# Team description

Team: Ehhhhhhh

Markus Kinn, 106660
Mario Haroun, 543915
Torstein Korten, 543955

In [None]:
%matplotlib inline
from utils import *
from sklearn.model_selection import train_test_split
from sklearn.experimental import enable_iterative_imputer
from sklearn.impute import IterativeImputer
import pandas as pd
from autogluon.tabular import TabularPredictor
from sklearn.metrics import mean_absolute_error
import numpy as np
import itertools

In [None]:
def remove_unwanted_rows(df):
    unwanted_rows = (df['direct_rad:W'] == 0) & (df['diffuse_rad:W'] == 0) & (df['pv_measurement'] > 200) & (df['sun_elevation:d'] < 0) & (df['is_day:idx'] == 0)
    cleaned_df = df[~unwanted_rows]
    return cleaned_df

def find_long_constant_periods(data, threshold):
    start = None
    segments = []
    for i in range(1, len(data)):
        if data[i] == data[i-1] and data[i] != 0:
            if start is None:
                start = i-1
        else:
            if start is not None:
                if (i - start) > threshold:
                    segments.append((start, i))
                start = None
    return segments

def remove_constant_periods(df, segments):
    drop_indices = []
    for start, end in segments:
        drop_indices.extend(range(start, end))
    return df.drop(drop_indices)

def lag_features_by_one_hour(df, column_names, time_col='time'):

    # Check if the DataFrame has a time-based index
    df['index'] = df[time_col]
    df = df.set_index('index')

    # Loop through each column name to create a lagged feature
    for col in column_names:
        lagged_col_name = f"{col}"
        df[lagged_col_name] = df[col].shift(freq='-1H')

    return df

def is_estimated(df, time_col='time'):
    split_date = '2022-10-27'
    df['is_estimated'] = 0  # Initialize with 0 (indicating observed)
    df.loc[df[time_col] >= pd.Timestamp(split_date), 'is_estimated'] = 1  # Set 1 for estimated data
    return df

def resample_to_hourly(df, datetime_column='date_forecast'):
    df[datetime_column] = pd.to_datetime(df[datetime_column])
    df.sort_values(by=datetime_column, inplace=True)

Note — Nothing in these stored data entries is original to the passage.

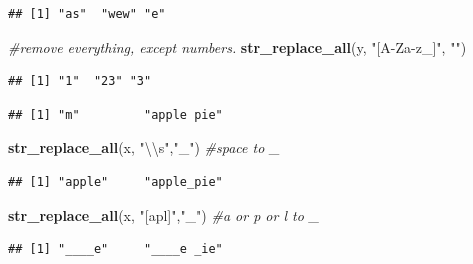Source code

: \documentclass[]{book}
\newenvironment{Shaded}{\begin{snugshade}}{\end{snugshade}}
\newcommand{\KeywordTok}[1]{\textcolor[rgb]{0.13,0.29,0.53}{\textbf{#1}}}
\newcommand{\CharTok}[1]{\textcolor[rgb]{0.31,0.60,0.02}{#1}}
\newcommand{\StringTok}[1]{\textcolor[rgb]{0.31,0.60,0.02}{#1}}
\newcommand{\CommentTok}[1]{\textcolor[rgb]{0.56,0.35,0.01}{\textit{#1}}}
\newcommand{\NormalTok}[1]{#1}
\begin{document}
\begin{verbatim}
## [1] "as"  "wew" "e"
\end{verbatim}

\begin{Shaded}
\begin{Highlighting}[]
\CommentTok{#remove everything, except numbers. }
\KeywordTok{str_replace_all}\NormalTok{(y, }\StringTok{"[A-Za-z_]"}\NormalTok{, }\StringTok{""}\NormalTok{) }
\end{Highlighting}
\end{Shaded}

\begin{verbatim}
## [1] "1"  "23" "3"
\end{verbatim}

\begin{Shaded}
\end{Shaded}

\begin{verbatim}
## [1] "m"         "apple pie"
\end{verbatim}

\begin{Shaded}
\begin{Highlighting}[]
\KeywordTok{str_replace_all}\NormalTok{(x, }\StringTok{"}\CharTok{\textbackslash{}\textbackslash{}}\StringTok{s"}\NormalTok{,}\StringTok{"_"}\NormalTok{) }\CommentTok{#space to _}
\end{Highlighting}
\end{Shaded}

\begin{verbatim}
## [1] "apple"     "apple_pie"
\end{verbatim}

\begin{Shaded}
\begin{Highlighting}[]
\KeywordTok{str_replace_all}\NormalTok{(x, }\StringTok{"[apl]"}\NormalTok{,}\StringTok{"_"}\NormalTok{) }\CommentTok{#a or p or l to _}
\end{Highlighting}
\end{Shaded}

\begin{verbatim}
## [1] "____e"     "____e _ie"
\end{verbatim}
\end{document}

    df.set_index(datetime_column, inplace=True)

    df_hourly = df.resample('H').mean()

    df_hourly.dropna(how='all', inplace=True)

    df_hourly.reset_index(inplace=True)

    return df_hourly

def generate_simple_features(data):
    data['wind_magnitude'] = np.sqrt(data['wind_speed_u_10m:ms']**2 + data['wind_speed_v_10m:ms']**2)
    data['wind_direction'] = np.arctan2(data['wind_speed_v_10m:ms'], data['wind_speed_u_10m:ms'])
    data['solar_angle_impact'] = np.sin(np.radians(data['sun_elevation:d']))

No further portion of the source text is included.